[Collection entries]

Start of Block

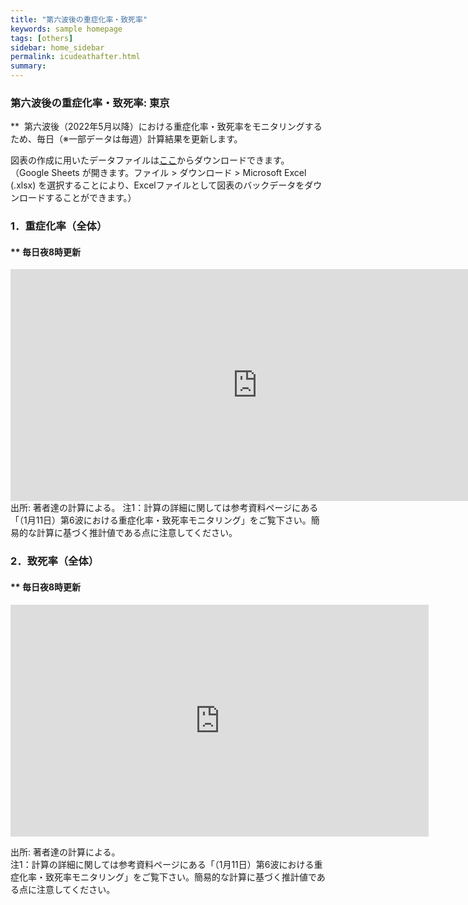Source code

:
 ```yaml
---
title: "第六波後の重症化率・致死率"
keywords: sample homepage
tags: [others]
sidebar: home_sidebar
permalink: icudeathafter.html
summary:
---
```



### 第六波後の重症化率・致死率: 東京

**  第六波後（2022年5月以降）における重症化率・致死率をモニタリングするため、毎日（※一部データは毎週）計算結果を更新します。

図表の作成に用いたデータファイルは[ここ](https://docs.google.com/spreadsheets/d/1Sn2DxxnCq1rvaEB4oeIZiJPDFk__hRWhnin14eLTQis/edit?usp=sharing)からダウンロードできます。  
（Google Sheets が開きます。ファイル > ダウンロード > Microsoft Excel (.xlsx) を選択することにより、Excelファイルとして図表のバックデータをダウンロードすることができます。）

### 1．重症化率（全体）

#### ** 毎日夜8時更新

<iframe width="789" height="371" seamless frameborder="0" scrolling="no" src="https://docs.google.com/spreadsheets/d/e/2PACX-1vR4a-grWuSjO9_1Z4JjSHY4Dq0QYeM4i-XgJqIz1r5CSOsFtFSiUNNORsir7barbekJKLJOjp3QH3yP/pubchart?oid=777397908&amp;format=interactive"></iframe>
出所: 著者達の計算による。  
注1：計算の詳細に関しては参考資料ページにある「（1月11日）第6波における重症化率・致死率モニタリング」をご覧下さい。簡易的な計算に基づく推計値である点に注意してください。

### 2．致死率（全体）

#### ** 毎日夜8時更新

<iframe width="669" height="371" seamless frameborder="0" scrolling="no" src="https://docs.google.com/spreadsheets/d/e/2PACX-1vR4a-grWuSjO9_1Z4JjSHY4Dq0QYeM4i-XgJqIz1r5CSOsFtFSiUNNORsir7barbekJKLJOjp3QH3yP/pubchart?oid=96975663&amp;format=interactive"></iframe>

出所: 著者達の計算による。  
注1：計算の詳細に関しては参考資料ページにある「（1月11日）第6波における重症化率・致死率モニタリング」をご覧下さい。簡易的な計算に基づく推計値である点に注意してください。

End of Block
Start of Block

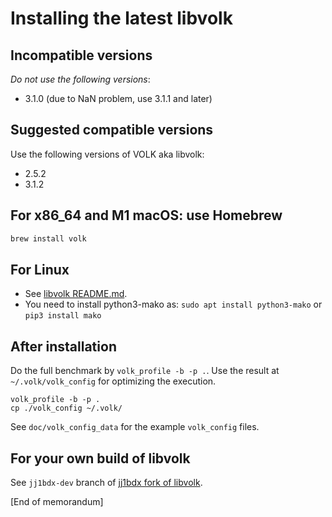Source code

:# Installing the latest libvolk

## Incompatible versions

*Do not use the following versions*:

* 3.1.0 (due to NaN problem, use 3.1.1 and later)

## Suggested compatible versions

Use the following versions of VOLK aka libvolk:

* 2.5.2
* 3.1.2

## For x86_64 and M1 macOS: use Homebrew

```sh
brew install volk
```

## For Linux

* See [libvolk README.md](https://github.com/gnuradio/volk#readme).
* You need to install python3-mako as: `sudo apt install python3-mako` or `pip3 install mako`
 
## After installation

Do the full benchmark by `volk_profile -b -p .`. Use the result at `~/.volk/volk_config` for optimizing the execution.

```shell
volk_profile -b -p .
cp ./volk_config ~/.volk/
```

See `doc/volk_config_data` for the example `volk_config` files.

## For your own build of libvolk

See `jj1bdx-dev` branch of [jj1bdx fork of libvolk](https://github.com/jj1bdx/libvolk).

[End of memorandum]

End of Block

### Problem to solve:
All that is wanted is an exact copy of the lines above from the one with "## For your own build of libvolk" through the one with "[End of memorandum]", with both ends included.

### Response for this exercise:
## For your own build of libvolk

See `jj1bdx-dev` branch of [jj1bdx fork of libvolk](https://github.com/jj1bdx/libvolk).

[End of memorandum]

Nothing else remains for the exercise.